The Basel-based group said that if the value of 2.8 Novartis shares is more than $168, the number of Novartis shares will be reduced accordingly.
“The overhang of the Alcon acquisition has been the key restraint on the Novartis share price in 2010,” said Deutsche Bank analyst Tim Race. “With improved visibility now available and the share buyback soaking up the dilution, we expect Novartis shares to outperform.”
“The announcement ... removes uncertainty around this transaction which has weighed heavily on the Novartis share price in recent months. This together with the reactivation of the share buyback program should support the Novartis share price,” Helvea analyst Karl-Heinz Koch said.
Novartis’ move completes the final stage of a lengthy process to get full control of Alcon, known for its contact lens solutions but also the dominant player in the multibillion-dollar market for intraocular lenses, small lenses implanted in the eye to correct problems focusing.
Alcon is also No. 1 in cataracts, an area that is set to expand due to aging populations.

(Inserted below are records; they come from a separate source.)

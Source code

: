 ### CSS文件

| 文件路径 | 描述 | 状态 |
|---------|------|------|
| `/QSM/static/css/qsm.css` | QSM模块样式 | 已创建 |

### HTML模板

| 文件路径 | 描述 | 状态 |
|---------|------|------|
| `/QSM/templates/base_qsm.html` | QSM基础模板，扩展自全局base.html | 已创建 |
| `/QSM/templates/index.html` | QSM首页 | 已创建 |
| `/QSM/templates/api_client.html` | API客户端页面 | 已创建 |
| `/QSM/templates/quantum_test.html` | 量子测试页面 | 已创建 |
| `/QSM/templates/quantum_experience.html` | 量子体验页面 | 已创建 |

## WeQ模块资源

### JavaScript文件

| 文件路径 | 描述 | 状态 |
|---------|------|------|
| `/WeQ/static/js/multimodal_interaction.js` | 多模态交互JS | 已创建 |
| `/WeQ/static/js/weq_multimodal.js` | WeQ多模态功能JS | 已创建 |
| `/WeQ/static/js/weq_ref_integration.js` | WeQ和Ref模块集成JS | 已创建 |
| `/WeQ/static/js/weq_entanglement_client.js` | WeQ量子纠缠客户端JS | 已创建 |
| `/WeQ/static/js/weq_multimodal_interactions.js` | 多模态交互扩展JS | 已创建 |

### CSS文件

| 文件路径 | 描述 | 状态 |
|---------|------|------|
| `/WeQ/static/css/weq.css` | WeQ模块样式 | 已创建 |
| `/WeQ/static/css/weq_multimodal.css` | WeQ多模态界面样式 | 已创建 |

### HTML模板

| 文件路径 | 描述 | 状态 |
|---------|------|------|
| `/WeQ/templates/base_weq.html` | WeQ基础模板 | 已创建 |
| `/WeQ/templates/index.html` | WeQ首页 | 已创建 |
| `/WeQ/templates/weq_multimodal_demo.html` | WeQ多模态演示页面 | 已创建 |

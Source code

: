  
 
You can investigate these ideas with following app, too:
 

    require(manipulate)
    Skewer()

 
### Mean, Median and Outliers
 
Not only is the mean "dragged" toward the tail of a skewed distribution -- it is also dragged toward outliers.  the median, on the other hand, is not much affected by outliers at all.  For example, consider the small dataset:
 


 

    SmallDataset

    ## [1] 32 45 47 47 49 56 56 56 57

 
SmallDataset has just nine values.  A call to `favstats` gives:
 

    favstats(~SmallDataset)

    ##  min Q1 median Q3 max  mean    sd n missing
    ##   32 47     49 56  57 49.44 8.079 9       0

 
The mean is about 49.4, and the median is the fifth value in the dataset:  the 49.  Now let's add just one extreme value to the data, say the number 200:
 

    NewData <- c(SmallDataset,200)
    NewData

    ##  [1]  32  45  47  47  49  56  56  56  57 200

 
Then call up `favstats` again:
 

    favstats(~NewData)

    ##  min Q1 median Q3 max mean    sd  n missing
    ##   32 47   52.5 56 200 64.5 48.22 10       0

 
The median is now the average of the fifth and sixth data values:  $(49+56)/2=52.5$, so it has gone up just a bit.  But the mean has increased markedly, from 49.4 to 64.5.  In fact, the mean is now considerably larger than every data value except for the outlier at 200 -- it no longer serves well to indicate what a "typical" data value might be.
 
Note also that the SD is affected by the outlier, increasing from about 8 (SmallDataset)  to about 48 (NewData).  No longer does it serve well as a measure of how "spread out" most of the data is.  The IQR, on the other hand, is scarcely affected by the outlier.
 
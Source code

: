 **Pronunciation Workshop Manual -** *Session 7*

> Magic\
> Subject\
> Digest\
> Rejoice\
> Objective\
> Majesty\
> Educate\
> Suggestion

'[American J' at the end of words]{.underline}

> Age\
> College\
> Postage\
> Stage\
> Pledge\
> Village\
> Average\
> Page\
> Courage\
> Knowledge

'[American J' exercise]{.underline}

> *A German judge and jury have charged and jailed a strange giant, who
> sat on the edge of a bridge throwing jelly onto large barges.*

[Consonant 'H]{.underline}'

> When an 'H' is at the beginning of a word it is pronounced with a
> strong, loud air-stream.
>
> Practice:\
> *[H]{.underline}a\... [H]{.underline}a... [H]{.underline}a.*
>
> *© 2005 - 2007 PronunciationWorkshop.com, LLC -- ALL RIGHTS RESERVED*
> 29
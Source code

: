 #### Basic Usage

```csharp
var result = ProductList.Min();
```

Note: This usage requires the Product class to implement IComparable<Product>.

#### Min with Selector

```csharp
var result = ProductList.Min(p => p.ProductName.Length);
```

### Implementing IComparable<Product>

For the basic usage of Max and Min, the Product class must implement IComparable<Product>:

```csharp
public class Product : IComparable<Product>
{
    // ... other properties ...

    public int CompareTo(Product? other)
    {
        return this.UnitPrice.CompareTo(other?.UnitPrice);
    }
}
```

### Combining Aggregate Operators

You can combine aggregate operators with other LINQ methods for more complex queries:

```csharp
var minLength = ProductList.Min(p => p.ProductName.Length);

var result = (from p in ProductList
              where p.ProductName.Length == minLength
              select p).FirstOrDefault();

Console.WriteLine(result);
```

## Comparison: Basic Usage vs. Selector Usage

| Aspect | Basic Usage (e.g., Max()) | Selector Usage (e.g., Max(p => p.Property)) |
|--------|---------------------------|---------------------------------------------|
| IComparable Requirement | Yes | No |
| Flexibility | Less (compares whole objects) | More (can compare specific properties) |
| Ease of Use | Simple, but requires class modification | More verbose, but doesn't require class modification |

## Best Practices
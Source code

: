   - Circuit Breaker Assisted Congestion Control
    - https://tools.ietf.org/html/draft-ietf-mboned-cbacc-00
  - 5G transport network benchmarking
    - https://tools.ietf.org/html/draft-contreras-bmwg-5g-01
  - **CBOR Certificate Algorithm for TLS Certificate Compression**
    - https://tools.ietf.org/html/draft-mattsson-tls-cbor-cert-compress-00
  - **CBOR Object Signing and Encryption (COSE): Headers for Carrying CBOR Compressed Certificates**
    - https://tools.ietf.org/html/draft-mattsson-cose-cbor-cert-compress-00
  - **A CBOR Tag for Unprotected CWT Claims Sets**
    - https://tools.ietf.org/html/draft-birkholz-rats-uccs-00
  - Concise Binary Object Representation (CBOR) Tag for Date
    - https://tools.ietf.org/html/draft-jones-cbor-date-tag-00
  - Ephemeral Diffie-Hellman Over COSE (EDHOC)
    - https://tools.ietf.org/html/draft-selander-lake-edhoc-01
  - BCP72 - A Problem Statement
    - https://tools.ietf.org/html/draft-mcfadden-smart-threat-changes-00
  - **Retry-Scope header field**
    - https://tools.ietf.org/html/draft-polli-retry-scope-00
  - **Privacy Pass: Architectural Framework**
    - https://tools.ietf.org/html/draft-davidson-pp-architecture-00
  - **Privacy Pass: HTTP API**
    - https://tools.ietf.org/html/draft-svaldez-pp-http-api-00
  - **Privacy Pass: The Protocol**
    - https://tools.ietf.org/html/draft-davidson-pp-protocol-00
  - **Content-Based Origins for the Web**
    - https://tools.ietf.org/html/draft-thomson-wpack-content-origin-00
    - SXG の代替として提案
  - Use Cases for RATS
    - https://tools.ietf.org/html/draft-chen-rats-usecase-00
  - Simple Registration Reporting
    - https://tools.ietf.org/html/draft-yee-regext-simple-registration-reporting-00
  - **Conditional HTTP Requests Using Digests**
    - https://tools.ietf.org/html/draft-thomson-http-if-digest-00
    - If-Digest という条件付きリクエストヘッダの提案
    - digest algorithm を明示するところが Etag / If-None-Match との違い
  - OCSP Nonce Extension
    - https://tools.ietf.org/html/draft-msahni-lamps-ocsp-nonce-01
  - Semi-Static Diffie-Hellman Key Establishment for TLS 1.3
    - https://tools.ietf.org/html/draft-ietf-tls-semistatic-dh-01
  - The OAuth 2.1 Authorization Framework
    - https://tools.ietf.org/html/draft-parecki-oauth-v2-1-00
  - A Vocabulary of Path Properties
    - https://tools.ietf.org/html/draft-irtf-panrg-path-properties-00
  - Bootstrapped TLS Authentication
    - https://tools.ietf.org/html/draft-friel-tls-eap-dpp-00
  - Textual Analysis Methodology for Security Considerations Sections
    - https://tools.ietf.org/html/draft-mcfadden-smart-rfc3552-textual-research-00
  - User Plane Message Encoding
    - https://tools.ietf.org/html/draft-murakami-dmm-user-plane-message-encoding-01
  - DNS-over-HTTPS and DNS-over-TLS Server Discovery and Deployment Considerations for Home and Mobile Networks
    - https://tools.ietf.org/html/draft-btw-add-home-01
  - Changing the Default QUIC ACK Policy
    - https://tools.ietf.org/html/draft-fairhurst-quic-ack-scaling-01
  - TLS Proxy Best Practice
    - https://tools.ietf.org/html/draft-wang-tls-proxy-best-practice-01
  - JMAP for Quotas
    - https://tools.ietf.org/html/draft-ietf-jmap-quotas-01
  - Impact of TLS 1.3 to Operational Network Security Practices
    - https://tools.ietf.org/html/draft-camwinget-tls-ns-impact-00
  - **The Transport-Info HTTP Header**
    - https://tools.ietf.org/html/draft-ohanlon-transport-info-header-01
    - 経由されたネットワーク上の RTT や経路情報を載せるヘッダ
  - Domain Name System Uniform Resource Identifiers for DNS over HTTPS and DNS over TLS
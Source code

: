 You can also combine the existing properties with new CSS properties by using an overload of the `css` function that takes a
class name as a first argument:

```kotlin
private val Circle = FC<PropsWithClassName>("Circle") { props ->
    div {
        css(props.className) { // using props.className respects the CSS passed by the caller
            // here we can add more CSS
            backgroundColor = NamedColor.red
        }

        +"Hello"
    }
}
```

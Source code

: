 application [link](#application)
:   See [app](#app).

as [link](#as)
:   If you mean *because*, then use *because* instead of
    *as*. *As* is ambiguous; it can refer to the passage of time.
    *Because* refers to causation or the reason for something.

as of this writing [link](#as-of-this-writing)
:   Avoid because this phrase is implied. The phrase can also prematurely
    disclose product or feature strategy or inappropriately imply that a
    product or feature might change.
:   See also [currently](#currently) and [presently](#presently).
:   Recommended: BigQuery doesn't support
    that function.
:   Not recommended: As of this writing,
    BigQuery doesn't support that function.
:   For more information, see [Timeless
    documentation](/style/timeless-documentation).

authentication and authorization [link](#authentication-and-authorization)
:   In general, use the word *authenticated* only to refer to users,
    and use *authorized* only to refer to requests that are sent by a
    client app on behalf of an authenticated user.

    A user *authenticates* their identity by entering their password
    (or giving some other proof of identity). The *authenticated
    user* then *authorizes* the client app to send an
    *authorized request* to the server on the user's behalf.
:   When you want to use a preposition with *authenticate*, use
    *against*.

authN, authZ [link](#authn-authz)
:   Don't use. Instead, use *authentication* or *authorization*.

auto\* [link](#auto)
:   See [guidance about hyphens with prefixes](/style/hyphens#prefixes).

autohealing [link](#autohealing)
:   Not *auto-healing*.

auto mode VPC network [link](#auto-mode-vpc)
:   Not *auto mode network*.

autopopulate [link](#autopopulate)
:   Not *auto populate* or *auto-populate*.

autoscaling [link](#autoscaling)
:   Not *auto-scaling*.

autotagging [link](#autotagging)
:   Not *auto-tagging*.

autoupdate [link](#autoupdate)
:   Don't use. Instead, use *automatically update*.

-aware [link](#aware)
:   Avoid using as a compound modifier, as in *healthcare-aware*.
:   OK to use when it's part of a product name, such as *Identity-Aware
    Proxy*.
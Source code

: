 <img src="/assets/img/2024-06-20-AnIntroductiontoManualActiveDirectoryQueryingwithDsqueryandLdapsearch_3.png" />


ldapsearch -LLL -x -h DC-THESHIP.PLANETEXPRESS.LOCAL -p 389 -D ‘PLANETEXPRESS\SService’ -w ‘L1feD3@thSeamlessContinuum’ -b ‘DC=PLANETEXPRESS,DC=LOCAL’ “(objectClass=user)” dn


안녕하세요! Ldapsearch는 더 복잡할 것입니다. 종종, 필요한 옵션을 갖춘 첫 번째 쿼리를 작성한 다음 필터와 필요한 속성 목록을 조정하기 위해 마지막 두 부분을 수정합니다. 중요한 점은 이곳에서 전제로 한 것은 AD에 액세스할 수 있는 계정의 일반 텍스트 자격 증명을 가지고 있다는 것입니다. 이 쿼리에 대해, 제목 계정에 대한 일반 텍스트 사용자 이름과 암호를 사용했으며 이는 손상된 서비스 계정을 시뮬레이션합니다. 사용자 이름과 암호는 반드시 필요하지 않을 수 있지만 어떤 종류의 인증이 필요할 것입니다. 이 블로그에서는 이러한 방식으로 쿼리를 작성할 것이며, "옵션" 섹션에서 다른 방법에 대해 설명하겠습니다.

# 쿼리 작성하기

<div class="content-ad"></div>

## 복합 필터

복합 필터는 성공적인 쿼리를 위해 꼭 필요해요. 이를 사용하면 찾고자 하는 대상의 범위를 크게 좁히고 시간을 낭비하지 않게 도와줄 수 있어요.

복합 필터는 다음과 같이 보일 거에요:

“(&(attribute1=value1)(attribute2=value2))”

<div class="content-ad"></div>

It also makes contact lenses and other eyecare products.
It competes with Abbott Laboratories’ Advanced Medical Optics, Bausch & Lomb, which was bought by private equity firm Warburg Pincus in late 2007 for $4.5 billion, and Cooper Cos, whose stock hit a four-year high on Wednesday.
Analysts said Novartis’ acquisition of Alcon would likely make the eyecare space more competitive and may make Cooper a more likely target in the future.
“Cooper has made itself a target by being able to manufacture well and market well a new silicone hydrogel lens,” said BMO Capital Markets analyst Joanne Wuensch.
RESTARTING SHARE BUYBACK
Novartis said it was restarting a 10 billion Swiss franc ($10.3 billion) share buyback program, suspended in April 2008, to minimize dilution to Novartis shareholders from the Alcon deal.
Novartis shares were 6 percent higher at 56.85 Swiss francs by 1501 GMT, outpacing a 1.7 percent rise in the STOXX Europe 600 healthcare index. This values the Novartis bid for the minority stake at around $166 per Alcon share.
Alcon shares were up 1.7 percent at $165.22.
Novartis’ decision to restart share buybacks is part of a trend among European drug firms to return cash to shareholders. AstraZeneca and Novo Nordisk have similar programs, and GlaxoSmithKline CEO told Reuters on Monday his group was likely to restart stock repurchases.
The IDC recommended the offer to the Alcon board after getting a fairness opinion from independent financial adviser Greenhill & Co, and the Alcon board also got a separate fairness opinion from Lazard, Alcon said in a statement.
Analysts at brokerage Evolution said the unanimous backing from the Alcon board was likely because the IDC now felt it was fair that all shareholders got the same average amount.
Novartis earlier this year completed its buy of a 77 percent stake in Alcon from Nestle and paid the Swiss foods group on average of $168 per Alcon share. But the drugmaker refused to budge from its offer to remaining Alcon shareholders, which throughout the year was worth less than the average price paid to Nestle.
Novartis argued it would be able to push the deal through under Swiss merger law, but Alcon’s IDC still threatened to fight Novartis in the courts to get a better price.
Novartis said the deal was likely to be completed during the first half of 2011, though it is conditional on U.S. regulatory clearance and shareholder approval.